++++ TASK INPUT ++++

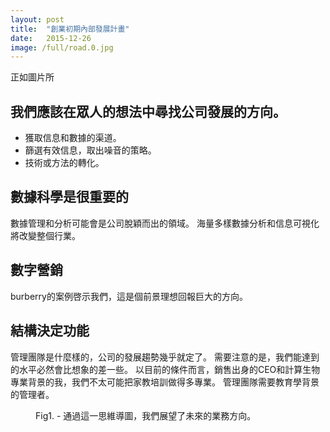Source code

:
 ```yaml
---
layout: post
title:  "創業初期內部發展計畫"
date:   2015-12-26
image: /full/road.0.jpg
---
```


正如圖片所

## 我們應該在眾人的想法中尋找公司發展的方向。

- 獲取信息和數據的渠道。
- 篩選有效信息，取出噪音的策略。
- 技術或方法的轉化。

## 數據科學是很重要的

數據管理和分析可能會是公司脫穎而出的領域。
海量多樣數據分析和信息可視化將改變整個行業。

## 數字營銷
burberry的案例啓示我們，這是個前景理想回報巨大的方向。

## 結構決定功能
管理團隊是什麼樣的，公司的發展趨勢幾乎就定了。
需要注意的是，我們能達到的水平必然會比想象的差一些。
以目前的條件而言，銷售出身的CEO和計算生物專業背景的我，我們不太可能把家教培訓做得多專業。
管理團隊需要教育學背景的管理者。


<figure>
	<img src="{{ '/assets/img//svg/direction.svg' | prepend: site.baseurl }}" alt=""> 
	<figcaption>Fig1. - 通過這一思維導圖，我們展望了未來的業務方向。</figcaption>
</figure>
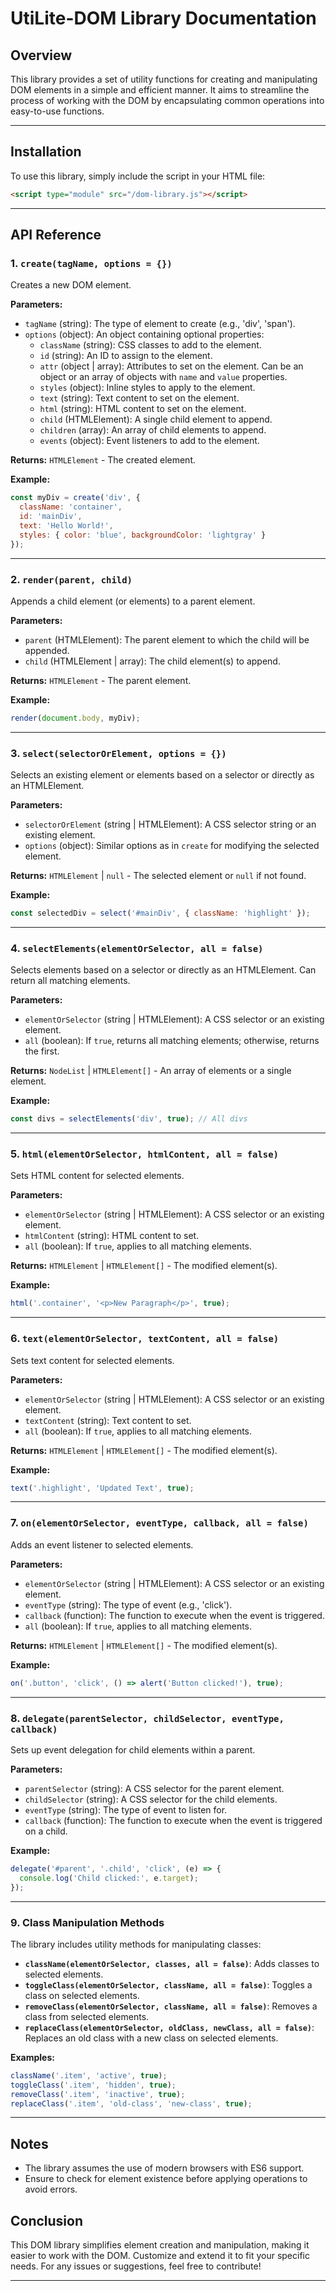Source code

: 
# UtiLite-DOM Library Documentation

## Overview

This library provides a set of utility functions for creating and manipulating DOM elements in a simple and efficient manner. It aims to streamline the process of working with the DOM by encapsulating common operations into easy-to-use functions.

---

## Installation

To use this library, simply include the script in your HTML file:

```html
<script type="module" src="/dom-library.js"></script>
```

---

## API Reference

### 1. `create(tagName, options = {})`

Creates a new DOM element.

**Parameters:**
- `tagName` (string): The type of element to create (e.g., 'div', 'span').
- `options` (object): An object containing optional properties:
  - `className` (string): CSS classes to add to the element.
  - `id` (string): An ID to assign to the element.
  - `attr` (object | array): Attributes to set on the element. Can be an object or an array of objects with `name` and `value` properties.
  - `styles` (object): Inline styles to apply to the element.
  - `text` (string): Text content to set on the element.
  - `html` (string): HTML content to set on the element.
  - `child` (HTMLElement): A single child element to append.
  - `children` (array): An array of child elements to append.
  - `events` (object): Event listeners to add to the element.

**Returns:** `HTMLElement` - The created element.

**Example:**
```javascript
const myDiv = create('div', {
  className: 'container',
  id: 'mainDiv',
  text: 'Hello World!',
  styles: { color: 'blue', backgroundColor: 'lightgray' }
});
```

---

### 2. `render(parent, child)`

Appends a child element (or elements) to a parent element.

**Parameters:**
- `parent` (HTMLElement): The parent element to which the child will be appended.
- `child` (HTMLElement | array): The child element(s) to append.

**Returns:** `HTMLElement` - The parent element.

**Example:**
```javascript
render(document.body, myDiv);
```

---

### 3. `select(selectorOrElement, options = {})`

Selects an existing element or elements based on a selector or directly as an HTMLElement.

**Parameters:**
- `selectorOrElement` (string | HTMLElement): A CSS selector string or an existing element.
- `options` (object): Similar options as in `create` for modifying the selected element.

**Returns:** `HTMLElement` | `null` - The selected element or `null` if not found.

**Example:**
```javascript
const selectedDiv = select('#mainDiv', { className: 'highlight' });
```

---

### 4. `selectElements(elementOrSelector, all = false)`

Selects elements based on a selector or directly as an HTMLElement. Can return all matching elements.

**Parameters:**
- `elementOrSelector` (string | HTMLElement): A CSS selector or an existing element.
- `all` (boolean): If `true`, returns all matching elements; otherwise, returns the first.

**Returns:** `NodeList` | `HTMLElement[]` - An array of elements or a single element.

**Example:**
```javascript
const divs = selectElements('div', true); // All divs
```

---

### 5. `html(elementOrSelector, htmlContent, all = false)`

Sets HTML content for selected elements.

**Parameters:**
- `elementOrSelector` (string | HTMLElement): A CSS selector or an existing element.
- `htmlContent` (string): HTML content to set.
- `all` (boolean): If `true`, applies to all matching elements.

**Returns:** `HTMLElement` | `HTMLElement[]` - The modified element(s).

**Example:**
```javascript
html('.container', '<p>New Paragraph</p>', true);
```

---

### 6. `text(elementOrSelector, textContent, all = false)`

Sets text content for selected elements.

**Parameters:**
- `elementOrSelector` (string | HTMLElement): A CSS selector or an existing element.
- `textContent` (string): Text content to set.
- `all` (boolean): If `true`, applies to all matching elements.

**Returns:** `HTMLElement` | `HTMLElement[]` - The modified element(s).

**Example:**
```javascript
text('.highlight', 'Updated Text', true);
```

---

### 7. `on(elementOrSelector, eventType, callback, all = false)`

Adds an event listener to selected elements.

**Parameters:**
- `elementOrSelector` (string | HTMLElement): A CSS selector or an existing element.
- `eventType` (string): The type of event (e.g., 'click').
- `callback` (function): The function to execute when the event is triggered.
- `all` (boolean): If `true`, applies to all matching elements.

**Returns:** `HTMLElement` | `HTMLElement[]` - The modified element(s).

**Example:**
```javascript
on('.button', 'click', () => alert('Button clicked!'), true);
```

---

### 8. `delegate(parentSelector, childSelector, eventType, callback)`

Sets up event delegation for child elements within a parent.

**Parameters:**
- `parentSelector` (string): A CSS selector for the parent element.
- `childSelector` (string): A CSS selector for the child elements.
- `eventType` (string): The type of event to listen for.
- `callback` (function): The function to execute when the event is triggered on a child.

**Example:**
```javascript
delegate('#parent', '.child', 'click', (e) => {
  console.log('Child clicked:', e.target);
});
```

---

### 9. Class Manipulation Methods

The library includes utility methods for manipulating classes:
- **`className(elementOrSelector, classes, all = false)`**: Adds classes to selected elements.
- **`toggleClass(elementOrSelector, className, all = false)`**: Toggles a class on selected elements.
- **`removeClass(elementOrSelector, className, all = false)`**: Removes a class from selected elements.
- **`replaceClass(elementOrSelector, oldClass, newClass, all = false)`**: Replaces an old class with a new class on selected elements.

**Examples:**
```javascript
className('.item', 'active', true);
toggleClass('.item', 'hidden', true);
removeClass('.item', 'inactive', true);
replaceClass('.item', 'old-class', 'new-class', true);
```

---

## Notes
- The library assumes the use of modern browsers with ES6 support.
- Ensure to check for element existence before applying operations to avoid errors.

## Conclusion

This DOM library simplifies element creation and manipulation, making it easier to work with the DOM. Customize and extend it to fit your specific needs. For any issues or suggestions, feel free to contribute!

---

++++

▶ TASK OBJECTIVE
Restate the data above word for word, so that the only difference is the missing pictures.

▶ TASK RESULT
Source code

:
 ```yaml
---
layout: post
title:  "創業初期內部發展計畫"
date:   2015-12-26
image: /full/road.0.jpg
---
```


正如圖片所

## 我們應該在眾人的想法中尋找公司發展的方向。

- 獲取信息和數據的渠道。
- 篩選有效信息，取出噪音的策略。
- 技術或方法的轉化。

## 數據科學是很重要的

數據管理和分析可能會是公司脫穎而出的領域。
海量多樣數據分析和信息可視化將改變整個行業。

## 數字營銷
burberry的案例啓示我們，這是個前景理想回報巨大的方向。

## 結構決定功能
管理團隊是什麼樣的，公司的發展趨勢幾乎就定了。
需要注意的是，我們能達到的水平必然會比想象的差一些。
以目前的條件而言，銷售出身的CEO和計算生物專業背景的我，我們不太可能把家教培訓做得多專業。
管理團隊需要教育學背景的管理者。


<figure>
	<img src="{{ '/assets/img//svg/direction.svg' | prepend: site.baseurl }}" alt=""> 
	<figcaption>Fig1. - 通過這一思維導圖，我們展望了未來的業務方向。</figcaption>
</figure>
Source code

: 
# UtiLite-DOM Library Documentation

## Overview

This library provides a set of utility functions for creating and manipulating DOM elements in a simple and efficient manner. It aims to streamline the process of working with the DOM by encapsulating common operations into easy-to-use functions.

---

## Installation

To use this library, simply include the script in your HTML file:

```html
<script type="module" src="/dom-library.js"></script>
```

---

## API Reference

### 1. `create(tagName, options = {})`

Creates a new DOM element.

**Parameters:**
- `tagName` (string): The type of element to create (e.g., 'div', 'span').
- `options` (object): An object containing optional properties:
  - `className` (string): CSS classes to add to the element.
  - `id` (string): An ID to assign to the element.
  - `attr` (object | array): Attributes to set on the element. Can be an object or an array of objects with `name` and `value` properties.
  - `styles` (object): Inline styles to apply to the element.
  - `text` (string): Text content to set on the element.
  - `html` (string): HTML content to set on the element.
  - `child` (HTMLElement): A single child element to append.
  - `children` (array): An array of child elements to append.
  - `events` (object): Event listeners to add to the element.

**Returns:** `HTMLElement` - The created element.

**Example:**
```javascript
const myDiv = create('div', {
  className: 'container',
  id: 'mainDiv',
  text: 'Hello World!',
  styles: { color: 'blue', backgroundColor: 'lightgray' }
});
```

---

### 2. `render(parent, child)`

Appends a child element (or elements) to a parent element.

**Parameters:**
- `parent` (HTMLElement): The parent element to which the child will be appended.
- `child` (HTMLElement | array): The child element(s) to append.

**Returns:** `HTMLElement` - The parent element.

**Example:**
```javascript
render(document.body, myDiv);
```

---

### 3. `select(selectorOrElement, options = {})`

Selects an existing element or elements based on a selector or directly as an HTMLElement.

**Parameters:**
- `selectorOrElement` (string | HTMLElement): A CSS selector string or an existing element.
- `options` (object): Similar options as in `create` for modifying the selected element.

**Returns:** `HTMLElement` | `null` - The selected element or `null` if not found.

**Example:**
```javascript
const selectedDiv = select('#mainDiv', { className: 'highlight' });
```

---

### 4. `selectElements(elementOrSelector, all = false)`

Selects elements based on a selector or directly as an HTMLElement. Can return all matching elements.

**Parameters:**
- `elementOrSelector` (string | HTMLElement): A CSS selector or an existing element.
- `all` (boolean): If `true`, returns all matching elements; otherwise, returns the first.

**Returns:** `NodeList` | `HTMLElement[]` - An array of elements or a single element.

**Example:**
```javascript
const divs = selectElements('div', true); // All divs
```

---

### 5. `html(elementOrSelector, htmlContent, all = false)`

Sets HTML content for selected elements.

**Parameters:**
- `elementOrSelector` (string | HTMLElement): A CSS selector or an existing element.
- `htmlContent` (string): HTML content to set.
- `all` (boolean): If `true`, applies to all matching elements.

**Returns:** `HTMLElement` | `HTMLElement[]` - The modified element(s).

**Example:**
```javascript
html('.container', '<p>New Paragraph</p>', true);
```

---

### 6. `text(elementOrSelector, textContent, all = false)`

Sets text content for selected elements.

**Parameters:**
- `elementOrSelector` (string | HTMLElement): A CSS selector or an existing element.
- `textContent` (string): Text content to set.
- `all` (boolean): If `true`, applies to all matching elements.

**Returns:** `HTMLElement` | `HTMLElement[]` - The modified element(s).

**Example:**
```javascript
text('.highlight', 'Updated Text', true);
```

---

### 7. `on(elementOrSelector, eventType, callback, all = false)`

Adds an event listener to selected elements.

**Parameters:**
- `elementOrSelector` (string | HTMLElement): A CSS selector or an existing element.
- `eventType` (string): The type of event (e.g., 'click').
- `callback` (function): The function to execute when the event is triggered.
- `all` (boolean): If `true`, applies to all matching elements.

**Returns:** `HTMLElement` | `HTMLElement[]` - The modified element(s).

**Example:**
```javascript
on('.button', 'click', () => alert('Button clicked!'), true);
```

---

### 8. `delegate(parentSelector, childSelector, eventType, callback)`

Sets up event delegation for child elements within a parent.

**Parameters:**
- `parentSelector` (string): A CSS selector for the parent element.
- `childSelector` (string): A CSS selector for the child elements.
- `eventType` (string): The type of event to listen for.
- `callback` (function): The function to execute when the event is triggered on a child.

**Example:**
```javascript
delegate('#parent', '.child', 'click', (e) => {
  console.log('Child clicked:', e.target);
});
```

---

### 9. Class Manipulation Methods

The library includes utility methods for manipulating classes:
- **`className(elementOrSelector, classes, all = false)`**: Adds classes to selected elements.
- **`toggleClass(elementOrSelector, className, all = false)`**: Toggles a class on selected elements.
- **`removeClass(elementOrSelector, className, all = false)`**: Removes a class from selected elements.
- **`replaceClass(elementOrSelector, oldClass, newClass, all = false)`**: Replaces an old class with a new class on selected elements.

**Examples:**
```javascript
className('.item', 'active', true);
toggleClass('.item', 'hidden', true);
removeClass('.item', 'inactive', true);
replaceClass('.item', 'old-class', 'new-class', true);
```

---

## Notes
- The library assumes the use of modern browsers with ES6 support.
- Ensure to check for element existence before applying operations to avoid errors.

## Conclusion

This DOM library simplifies element creation and manipulation, making it easier to work with the DOM. Customize and extend it to fit your specific needs. For any issues or suggestions, feel free to contribute!

---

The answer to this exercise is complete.